▶ _Items from a dataset_:
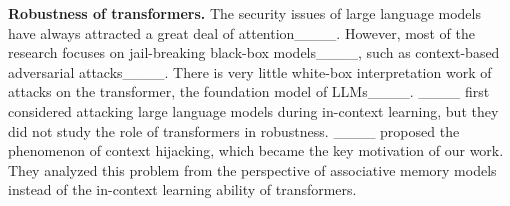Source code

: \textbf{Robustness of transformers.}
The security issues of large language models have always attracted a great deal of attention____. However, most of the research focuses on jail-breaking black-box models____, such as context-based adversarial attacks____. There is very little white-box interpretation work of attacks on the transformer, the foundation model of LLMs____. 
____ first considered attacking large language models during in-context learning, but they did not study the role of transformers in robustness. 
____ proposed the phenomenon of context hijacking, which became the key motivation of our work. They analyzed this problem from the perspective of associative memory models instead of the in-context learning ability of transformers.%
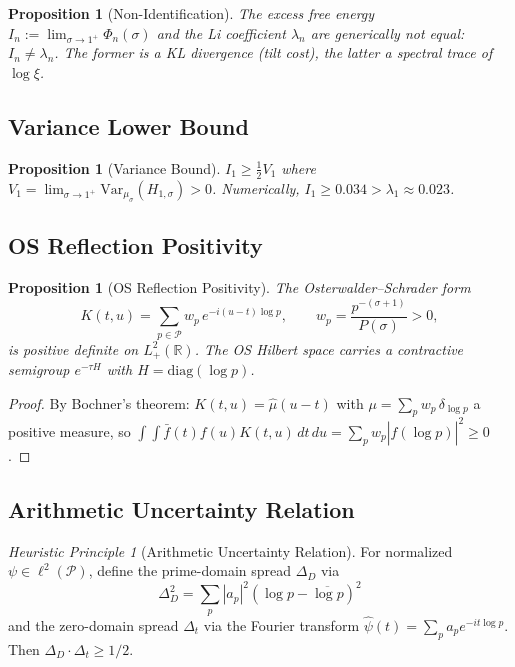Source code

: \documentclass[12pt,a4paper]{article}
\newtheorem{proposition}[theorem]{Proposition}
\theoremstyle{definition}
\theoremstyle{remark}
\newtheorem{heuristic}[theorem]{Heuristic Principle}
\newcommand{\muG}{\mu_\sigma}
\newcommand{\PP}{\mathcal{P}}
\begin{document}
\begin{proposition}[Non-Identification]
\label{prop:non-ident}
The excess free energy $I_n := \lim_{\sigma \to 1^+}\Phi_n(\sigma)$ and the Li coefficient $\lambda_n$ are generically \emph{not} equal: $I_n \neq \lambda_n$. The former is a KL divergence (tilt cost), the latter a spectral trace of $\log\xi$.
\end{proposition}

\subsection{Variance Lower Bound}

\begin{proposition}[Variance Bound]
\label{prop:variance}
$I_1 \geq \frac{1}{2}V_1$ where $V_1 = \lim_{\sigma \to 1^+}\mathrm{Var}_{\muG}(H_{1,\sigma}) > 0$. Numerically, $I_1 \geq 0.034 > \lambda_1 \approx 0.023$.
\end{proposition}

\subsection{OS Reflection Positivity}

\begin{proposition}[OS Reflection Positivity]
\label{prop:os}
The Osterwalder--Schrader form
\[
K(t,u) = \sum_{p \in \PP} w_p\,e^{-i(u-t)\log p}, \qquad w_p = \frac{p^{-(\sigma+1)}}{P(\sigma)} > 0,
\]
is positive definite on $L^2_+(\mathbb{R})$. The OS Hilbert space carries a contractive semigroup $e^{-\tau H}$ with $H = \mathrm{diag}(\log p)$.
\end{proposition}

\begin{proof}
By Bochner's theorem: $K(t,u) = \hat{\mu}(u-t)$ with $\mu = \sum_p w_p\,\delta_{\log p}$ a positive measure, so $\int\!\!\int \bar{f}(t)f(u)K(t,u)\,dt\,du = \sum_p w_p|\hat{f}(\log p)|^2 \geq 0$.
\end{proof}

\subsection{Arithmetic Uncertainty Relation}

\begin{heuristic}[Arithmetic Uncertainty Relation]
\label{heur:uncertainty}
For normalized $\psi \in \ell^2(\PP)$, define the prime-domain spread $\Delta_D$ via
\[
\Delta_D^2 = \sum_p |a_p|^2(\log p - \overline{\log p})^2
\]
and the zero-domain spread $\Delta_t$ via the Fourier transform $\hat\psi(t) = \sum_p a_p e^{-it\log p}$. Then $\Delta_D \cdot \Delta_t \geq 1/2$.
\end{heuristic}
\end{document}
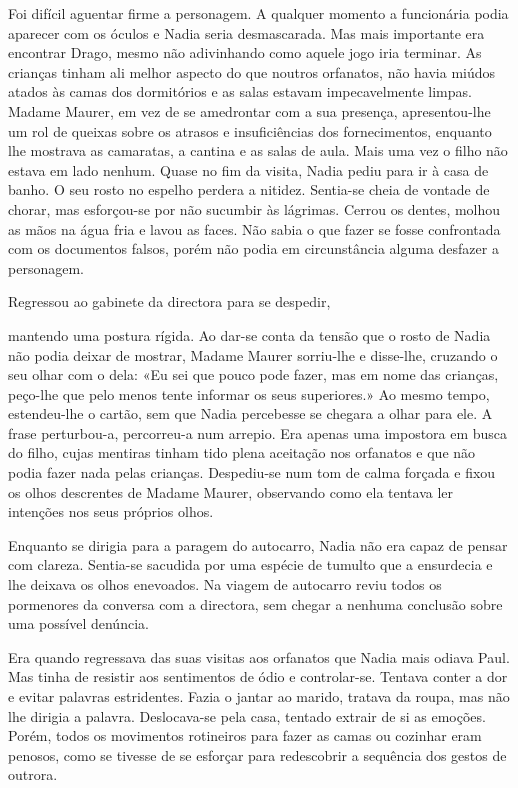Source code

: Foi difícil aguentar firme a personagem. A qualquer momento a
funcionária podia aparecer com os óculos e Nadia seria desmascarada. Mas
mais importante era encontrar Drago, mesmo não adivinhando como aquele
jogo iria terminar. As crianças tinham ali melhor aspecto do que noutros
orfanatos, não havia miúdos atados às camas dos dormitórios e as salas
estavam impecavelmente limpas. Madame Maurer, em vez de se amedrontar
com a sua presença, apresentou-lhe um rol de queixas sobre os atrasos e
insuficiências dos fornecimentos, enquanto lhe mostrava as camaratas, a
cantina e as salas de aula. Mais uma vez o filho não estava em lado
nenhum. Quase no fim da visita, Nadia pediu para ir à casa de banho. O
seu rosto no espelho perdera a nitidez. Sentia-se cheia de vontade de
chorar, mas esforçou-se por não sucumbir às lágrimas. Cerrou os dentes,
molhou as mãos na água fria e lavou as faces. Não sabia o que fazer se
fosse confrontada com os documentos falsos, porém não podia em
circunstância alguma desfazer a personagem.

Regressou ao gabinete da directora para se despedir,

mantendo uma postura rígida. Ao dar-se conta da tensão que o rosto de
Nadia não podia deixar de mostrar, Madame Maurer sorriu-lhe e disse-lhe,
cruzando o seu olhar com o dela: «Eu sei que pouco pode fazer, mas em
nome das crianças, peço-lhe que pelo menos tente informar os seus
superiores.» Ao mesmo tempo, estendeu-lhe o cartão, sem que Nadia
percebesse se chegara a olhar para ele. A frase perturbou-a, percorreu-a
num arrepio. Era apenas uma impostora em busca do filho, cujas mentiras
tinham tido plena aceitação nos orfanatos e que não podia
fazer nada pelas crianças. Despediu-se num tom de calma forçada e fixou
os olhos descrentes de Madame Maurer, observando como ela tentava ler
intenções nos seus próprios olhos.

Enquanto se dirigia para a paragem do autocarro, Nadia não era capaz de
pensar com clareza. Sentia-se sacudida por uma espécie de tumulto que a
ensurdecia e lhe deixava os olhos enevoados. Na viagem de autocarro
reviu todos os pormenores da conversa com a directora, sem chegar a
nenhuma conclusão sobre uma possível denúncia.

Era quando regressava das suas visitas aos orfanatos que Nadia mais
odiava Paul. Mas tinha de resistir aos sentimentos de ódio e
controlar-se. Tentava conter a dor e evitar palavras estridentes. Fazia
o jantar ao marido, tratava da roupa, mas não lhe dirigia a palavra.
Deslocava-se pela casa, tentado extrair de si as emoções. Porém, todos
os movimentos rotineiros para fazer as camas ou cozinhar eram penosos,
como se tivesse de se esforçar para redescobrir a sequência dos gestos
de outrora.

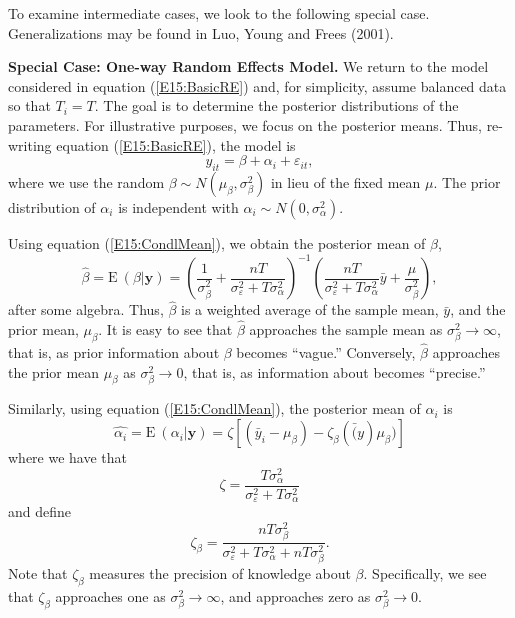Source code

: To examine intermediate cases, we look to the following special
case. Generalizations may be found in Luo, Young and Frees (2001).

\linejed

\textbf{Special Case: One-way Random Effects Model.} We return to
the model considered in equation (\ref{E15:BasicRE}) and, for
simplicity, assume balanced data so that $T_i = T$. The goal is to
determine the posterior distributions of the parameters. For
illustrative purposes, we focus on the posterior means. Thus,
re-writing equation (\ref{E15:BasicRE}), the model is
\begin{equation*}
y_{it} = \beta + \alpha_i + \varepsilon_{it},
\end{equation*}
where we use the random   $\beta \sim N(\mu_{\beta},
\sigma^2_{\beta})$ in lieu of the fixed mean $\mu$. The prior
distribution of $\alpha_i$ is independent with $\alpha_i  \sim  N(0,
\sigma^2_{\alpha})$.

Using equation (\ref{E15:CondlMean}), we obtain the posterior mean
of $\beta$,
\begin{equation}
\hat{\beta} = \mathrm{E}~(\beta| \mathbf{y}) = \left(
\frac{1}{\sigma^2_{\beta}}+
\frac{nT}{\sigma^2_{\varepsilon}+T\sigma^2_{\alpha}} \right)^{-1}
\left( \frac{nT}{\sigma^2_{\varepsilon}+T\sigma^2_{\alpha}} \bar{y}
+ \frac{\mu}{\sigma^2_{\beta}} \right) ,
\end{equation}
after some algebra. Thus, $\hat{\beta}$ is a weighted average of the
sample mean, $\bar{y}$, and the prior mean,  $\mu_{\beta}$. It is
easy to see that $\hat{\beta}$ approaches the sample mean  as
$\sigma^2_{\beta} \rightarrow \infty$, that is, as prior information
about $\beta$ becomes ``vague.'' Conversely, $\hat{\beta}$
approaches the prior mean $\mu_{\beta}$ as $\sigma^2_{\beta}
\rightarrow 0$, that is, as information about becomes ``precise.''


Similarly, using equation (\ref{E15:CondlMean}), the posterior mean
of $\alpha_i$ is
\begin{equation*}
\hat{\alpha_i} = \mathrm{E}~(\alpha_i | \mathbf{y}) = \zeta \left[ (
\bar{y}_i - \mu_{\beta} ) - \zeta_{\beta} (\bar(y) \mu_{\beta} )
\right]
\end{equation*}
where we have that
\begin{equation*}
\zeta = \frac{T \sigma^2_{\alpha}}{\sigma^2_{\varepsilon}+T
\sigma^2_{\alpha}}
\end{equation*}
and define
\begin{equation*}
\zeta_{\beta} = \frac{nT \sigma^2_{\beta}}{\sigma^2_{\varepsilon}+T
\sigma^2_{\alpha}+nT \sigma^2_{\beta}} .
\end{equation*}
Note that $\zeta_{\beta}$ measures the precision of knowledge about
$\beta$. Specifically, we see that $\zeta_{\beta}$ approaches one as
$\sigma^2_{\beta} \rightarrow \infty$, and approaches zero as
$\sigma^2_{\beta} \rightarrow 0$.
--
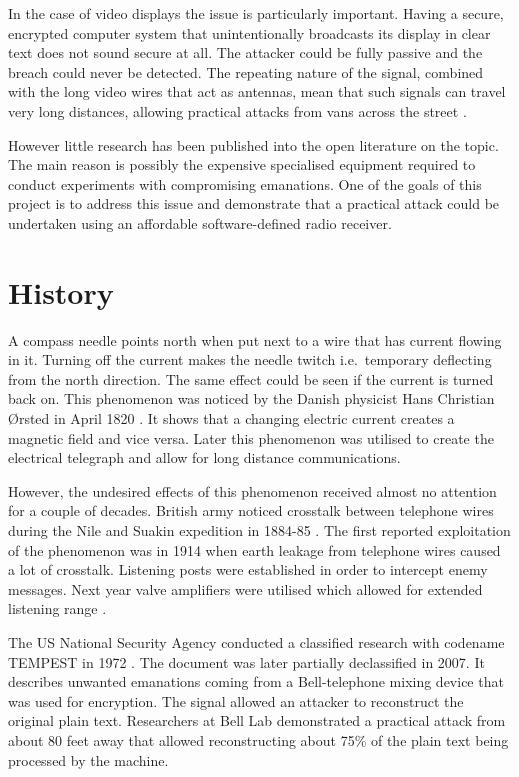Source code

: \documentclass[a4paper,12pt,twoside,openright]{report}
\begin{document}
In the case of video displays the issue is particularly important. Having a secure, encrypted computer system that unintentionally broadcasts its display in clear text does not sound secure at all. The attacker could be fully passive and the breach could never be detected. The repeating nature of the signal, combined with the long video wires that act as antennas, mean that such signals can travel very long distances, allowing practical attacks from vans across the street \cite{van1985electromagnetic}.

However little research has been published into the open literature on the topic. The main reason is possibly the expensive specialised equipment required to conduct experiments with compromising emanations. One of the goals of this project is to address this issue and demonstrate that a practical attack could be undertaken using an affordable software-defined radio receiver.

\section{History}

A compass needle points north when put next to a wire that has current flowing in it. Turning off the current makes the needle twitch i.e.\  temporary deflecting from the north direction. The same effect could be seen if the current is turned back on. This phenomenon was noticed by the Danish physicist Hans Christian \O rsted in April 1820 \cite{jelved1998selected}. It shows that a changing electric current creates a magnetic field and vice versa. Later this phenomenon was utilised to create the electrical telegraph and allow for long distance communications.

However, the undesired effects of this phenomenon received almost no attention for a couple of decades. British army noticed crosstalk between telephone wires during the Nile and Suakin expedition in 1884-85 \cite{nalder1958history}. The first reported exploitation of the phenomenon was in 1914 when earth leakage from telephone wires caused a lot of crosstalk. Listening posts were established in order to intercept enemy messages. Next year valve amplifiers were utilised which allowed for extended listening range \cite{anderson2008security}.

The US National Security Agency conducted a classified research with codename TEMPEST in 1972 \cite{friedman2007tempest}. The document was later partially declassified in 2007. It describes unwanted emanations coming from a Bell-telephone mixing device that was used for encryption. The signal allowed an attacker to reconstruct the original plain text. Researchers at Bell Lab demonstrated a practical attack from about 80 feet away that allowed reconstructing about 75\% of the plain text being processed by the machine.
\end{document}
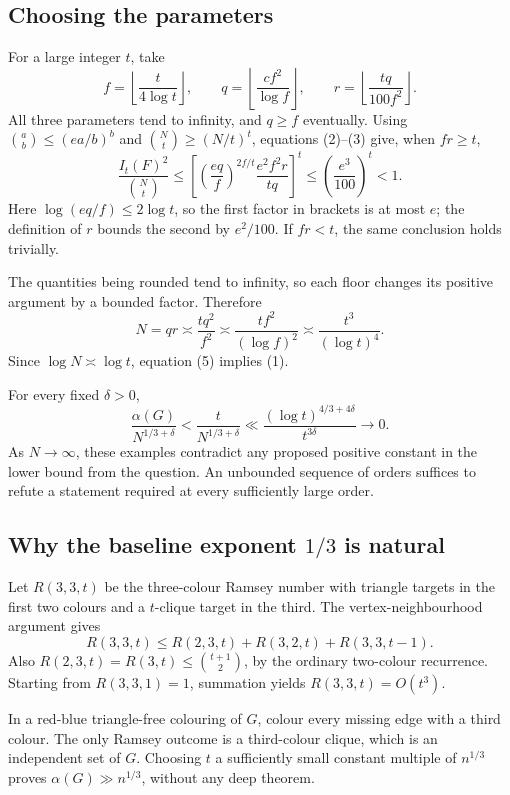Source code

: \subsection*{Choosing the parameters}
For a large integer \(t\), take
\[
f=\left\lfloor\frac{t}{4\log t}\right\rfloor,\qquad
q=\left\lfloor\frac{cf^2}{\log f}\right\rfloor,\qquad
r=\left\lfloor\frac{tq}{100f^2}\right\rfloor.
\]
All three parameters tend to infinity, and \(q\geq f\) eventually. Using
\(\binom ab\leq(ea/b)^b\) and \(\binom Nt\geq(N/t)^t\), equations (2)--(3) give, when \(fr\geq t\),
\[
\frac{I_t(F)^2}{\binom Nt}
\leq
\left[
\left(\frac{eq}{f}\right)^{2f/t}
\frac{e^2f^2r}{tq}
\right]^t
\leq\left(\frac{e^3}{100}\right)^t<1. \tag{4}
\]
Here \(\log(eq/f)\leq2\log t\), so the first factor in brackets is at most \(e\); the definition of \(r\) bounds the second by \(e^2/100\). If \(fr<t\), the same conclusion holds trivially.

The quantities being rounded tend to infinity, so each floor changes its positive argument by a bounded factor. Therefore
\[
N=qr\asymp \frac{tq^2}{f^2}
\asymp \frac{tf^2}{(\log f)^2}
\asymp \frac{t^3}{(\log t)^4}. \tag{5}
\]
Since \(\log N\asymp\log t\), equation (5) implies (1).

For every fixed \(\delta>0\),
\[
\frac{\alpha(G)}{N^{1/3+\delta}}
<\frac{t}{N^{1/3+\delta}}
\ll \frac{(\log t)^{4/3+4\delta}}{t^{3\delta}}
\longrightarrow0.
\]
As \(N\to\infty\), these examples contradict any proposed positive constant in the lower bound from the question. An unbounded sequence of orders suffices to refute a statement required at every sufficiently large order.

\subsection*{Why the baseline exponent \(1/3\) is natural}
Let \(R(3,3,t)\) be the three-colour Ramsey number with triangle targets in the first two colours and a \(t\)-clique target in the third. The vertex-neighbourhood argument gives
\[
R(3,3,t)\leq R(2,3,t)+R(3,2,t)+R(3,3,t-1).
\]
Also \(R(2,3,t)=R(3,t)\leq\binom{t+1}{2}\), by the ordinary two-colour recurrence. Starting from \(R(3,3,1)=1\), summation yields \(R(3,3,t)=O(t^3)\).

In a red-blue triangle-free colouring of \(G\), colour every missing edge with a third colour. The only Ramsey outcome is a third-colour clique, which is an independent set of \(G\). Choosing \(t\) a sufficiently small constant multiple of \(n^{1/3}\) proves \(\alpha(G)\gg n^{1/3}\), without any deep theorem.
---
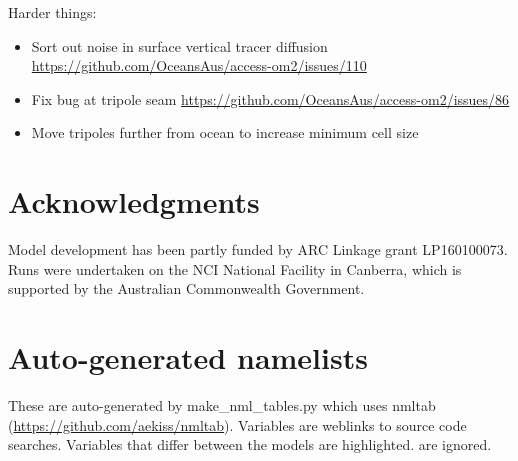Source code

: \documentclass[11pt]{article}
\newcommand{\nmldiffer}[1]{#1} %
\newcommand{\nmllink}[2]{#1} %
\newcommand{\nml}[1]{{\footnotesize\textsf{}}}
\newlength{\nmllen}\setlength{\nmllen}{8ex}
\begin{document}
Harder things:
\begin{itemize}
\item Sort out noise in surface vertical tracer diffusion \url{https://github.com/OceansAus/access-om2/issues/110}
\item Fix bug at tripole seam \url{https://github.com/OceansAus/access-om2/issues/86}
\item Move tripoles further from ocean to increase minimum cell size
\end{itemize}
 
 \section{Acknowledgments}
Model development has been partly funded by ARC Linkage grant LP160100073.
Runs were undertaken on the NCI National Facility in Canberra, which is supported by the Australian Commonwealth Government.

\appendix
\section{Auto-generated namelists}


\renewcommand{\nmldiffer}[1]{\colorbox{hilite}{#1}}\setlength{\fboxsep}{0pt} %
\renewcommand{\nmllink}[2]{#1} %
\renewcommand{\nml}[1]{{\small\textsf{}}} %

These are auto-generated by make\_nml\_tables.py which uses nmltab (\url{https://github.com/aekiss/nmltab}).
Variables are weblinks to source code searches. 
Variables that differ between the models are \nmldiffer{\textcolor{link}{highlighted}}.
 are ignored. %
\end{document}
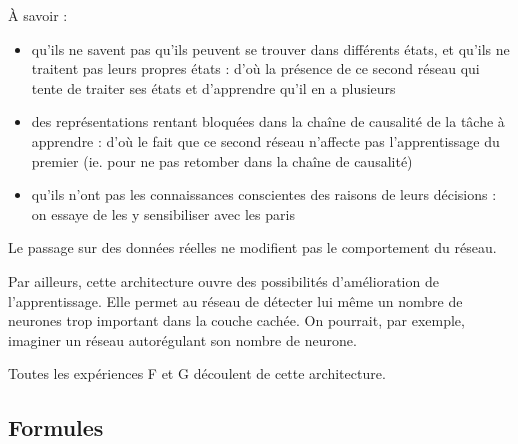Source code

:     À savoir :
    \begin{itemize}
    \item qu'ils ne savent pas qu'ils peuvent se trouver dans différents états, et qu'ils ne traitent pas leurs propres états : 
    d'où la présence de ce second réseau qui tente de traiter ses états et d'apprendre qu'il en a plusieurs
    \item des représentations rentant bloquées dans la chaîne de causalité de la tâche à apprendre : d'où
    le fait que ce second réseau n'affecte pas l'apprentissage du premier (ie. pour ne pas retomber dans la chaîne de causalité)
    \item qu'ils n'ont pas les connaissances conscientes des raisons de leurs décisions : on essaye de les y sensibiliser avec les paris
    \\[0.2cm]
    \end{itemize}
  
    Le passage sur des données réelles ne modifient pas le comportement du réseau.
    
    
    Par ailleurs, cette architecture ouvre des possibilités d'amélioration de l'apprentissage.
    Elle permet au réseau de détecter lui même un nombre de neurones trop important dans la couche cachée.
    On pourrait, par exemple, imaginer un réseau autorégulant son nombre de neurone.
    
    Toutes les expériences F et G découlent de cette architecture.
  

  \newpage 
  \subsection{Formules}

▶ _TASK DIRECTIONS_:
Each line above that contains the word "https" should be counted, and only the total given.

▶ _OUTPUT OF THE TASK_:
3